L’Arsenic, centre d’art scénique contemporain, est l’un des phares culturels de la ville de Lausanne. Le bâtiment se cache derrière l’ERACOM dans le quartier de Sévelin-Sébeillon et est voisin de Sévelin 36 et des Docks. On sent dès ses abords qu’il est un savant mélange de vie, d’accueil, de bouillonnement créatif et de spectacle. Ce jour là, une des 5 salles de répétition est réservée pour un petit groupe d’ambassadeurs – plus d’infos par ici – qui ont rendez-vous avec Sandrine Kuster, directrice des lieux. Celle qui tirera sa révérence à la fin de la saison explique comment elle a monté cette dernière programmation et par extension, toutes celles qui l’ont précédées.

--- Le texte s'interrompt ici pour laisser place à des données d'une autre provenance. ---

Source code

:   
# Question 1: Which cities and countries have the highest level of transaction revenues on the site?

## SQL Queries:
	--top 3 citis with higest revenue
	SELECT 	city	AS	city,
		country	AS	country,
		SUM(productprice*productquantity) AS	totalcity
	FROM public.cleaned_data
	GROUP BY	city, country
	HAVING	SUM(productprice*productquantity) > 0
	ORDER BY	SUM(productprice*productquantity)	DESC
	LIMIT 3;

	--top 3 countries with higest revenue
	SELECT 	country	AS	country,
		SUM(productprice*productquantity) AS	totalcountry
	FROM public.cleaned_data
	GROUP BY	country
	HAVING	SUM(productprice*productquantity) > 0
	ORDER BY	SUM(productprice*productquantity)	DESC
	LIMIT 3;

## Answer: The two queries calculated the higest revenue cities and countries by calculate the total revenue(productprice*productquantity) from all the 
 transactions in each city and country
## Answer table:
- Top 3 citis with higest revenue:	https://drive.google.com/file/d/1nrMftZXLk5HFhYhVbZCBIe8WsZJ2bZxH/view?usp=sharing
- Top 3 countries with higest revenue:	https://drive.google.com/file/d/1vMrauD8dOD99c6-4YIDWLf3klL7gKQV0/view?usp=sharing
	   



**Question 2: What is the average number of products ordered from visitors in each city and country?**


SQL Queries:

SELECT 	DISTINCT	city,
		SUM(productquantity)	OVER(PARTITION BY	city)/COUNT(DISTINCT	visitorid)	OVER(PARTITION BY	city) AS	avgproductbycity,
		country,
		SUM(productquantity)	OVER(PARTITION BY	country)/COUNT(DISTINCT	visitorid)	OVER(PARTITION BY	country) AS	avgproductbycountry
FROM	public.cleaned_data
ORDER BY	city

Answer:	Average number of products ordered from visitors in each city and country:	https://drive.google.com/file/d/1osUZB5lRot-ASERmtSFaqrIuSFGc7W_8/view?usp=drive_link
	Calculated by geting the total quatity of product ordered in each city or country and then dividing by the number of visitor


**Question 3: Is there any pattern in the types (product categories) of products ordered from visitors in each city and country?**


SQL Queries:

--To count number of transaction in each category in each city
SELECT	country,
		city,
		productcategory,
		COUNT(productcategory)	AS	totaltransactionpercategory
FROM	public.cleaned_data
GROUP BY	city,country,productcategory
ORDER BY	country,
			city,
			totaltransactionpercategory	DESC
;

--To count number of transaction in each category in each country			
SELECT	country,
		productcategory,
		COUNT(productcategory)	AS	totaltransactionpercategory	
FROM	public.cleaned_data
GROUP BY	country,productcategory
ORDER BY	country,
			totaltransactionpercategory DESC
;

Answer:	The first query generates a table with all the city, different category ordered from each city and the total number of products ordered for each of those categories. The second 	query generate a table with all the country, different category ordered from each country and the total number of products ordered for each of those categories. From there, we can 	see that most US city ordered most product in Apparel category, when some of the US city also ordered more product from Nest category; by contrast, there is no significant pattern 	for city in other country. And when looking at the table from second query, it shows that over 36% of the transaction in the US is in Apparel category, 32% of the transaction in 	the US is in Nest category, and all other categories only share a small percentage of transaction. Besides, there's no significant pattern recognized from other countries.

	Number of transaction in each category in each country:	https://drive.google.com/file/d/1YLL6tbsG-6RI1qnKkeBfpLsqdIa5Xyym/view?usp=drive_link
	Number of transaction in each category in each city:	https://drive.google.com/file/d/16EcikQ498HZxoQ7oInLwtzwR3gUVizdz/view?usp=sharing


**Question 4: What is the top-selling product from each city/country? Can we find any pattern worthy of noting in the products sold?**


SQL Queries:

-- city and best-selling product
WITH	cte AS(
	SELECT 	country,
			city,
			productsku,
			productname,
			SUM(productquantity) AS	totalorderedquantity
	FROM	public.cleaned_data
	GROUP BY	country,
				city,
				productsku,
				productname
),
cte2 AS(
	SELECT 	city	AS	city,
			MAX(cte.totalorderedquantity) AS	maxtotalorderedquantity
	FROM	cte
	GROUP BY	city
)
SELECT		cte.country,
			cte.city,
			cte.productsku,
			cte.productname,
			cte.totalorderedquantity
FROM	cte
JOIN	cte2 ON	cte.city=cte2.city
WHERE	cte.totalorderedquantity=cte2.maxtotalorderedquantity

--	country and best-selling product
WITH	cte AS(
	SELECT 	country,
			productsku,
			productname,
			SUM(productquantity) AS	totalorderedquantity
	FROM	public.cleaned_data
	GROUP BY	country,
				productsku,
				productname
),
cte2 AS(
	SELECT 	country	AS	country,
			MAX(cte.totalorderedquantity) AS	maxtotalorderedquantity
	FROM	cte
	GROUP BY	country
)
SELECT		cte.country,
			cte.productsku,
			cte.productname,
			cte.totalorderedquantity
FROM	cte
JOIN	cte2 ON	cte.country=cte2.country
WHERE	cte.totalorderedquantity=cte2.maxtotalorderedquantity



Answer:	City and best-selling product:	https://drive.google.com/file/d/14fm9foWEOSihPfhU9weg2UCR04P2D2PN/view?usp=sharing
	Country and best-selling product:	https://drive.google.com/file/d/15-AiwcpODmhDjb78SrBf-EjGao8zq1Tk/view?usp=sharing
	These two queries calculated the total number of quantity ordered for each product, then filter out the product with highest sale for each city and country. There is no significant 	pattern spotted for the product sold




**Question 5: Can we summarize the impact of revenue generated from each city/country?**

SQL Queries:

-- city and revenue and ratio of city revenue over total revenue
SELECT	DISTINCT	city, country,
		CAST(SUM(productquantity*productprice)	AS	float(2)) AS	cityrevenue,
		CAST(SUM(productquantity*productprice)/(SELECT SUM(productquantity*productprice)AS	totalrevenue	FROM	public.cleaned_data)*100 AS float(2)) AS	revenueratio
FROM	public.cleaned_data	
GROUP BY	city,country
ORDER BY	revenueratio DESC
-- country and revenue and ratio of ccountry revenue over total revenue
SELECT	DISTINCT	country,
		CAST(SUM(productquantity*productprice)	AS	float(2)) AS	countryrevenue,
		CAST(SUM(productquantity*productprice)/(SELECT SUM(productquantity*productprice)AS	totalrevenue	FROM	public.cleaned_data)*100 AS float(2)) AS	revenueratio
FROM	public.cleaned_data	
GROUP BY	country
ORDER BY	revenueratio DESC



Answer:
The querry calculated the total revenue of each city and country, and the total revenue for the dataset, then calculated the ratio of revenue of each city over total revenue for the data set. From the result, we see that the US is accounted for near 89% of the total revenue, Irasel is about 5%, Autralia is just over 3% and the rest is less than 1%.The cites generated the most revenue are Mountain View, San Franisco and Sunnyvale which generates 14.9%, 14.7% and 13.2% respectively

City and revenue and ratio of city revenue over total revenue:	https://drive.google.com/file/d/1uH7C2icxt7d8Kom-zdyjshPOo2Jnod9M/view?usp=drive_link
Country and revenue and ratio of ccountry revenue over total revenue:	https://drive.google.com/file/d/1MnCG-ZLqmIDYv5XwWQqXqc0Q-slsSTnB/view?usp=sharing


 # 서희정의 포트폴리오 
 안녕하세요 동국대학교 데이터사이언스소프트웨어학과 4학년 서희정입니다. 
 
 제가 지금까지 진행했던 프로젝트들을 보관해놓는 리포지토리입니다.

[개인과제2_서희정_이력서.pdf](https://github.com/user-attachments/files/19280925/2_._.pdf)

Pour résumer les choses à l’extrême, nous pourrions affirmer qu’une programmation est le résultat d’une rencontre entre une mission et une vision. La mission est liée à l’histoire du lieu et se pérennise au fil des ans. La vision est en revanche plus propre à son directeur et se distille à la fois au travers d’accompagnements, de créations ou d’accueil de spectacles et dans sa politique culturelle globale. Examiner ces deux axes permet de lire les saisons foisonnantes de l’Arsenic et de s’y repérer. Au fil de cet article, je vous propose une petite sélection en images qui vous donnera, je l’espère, l’eau à la bouche.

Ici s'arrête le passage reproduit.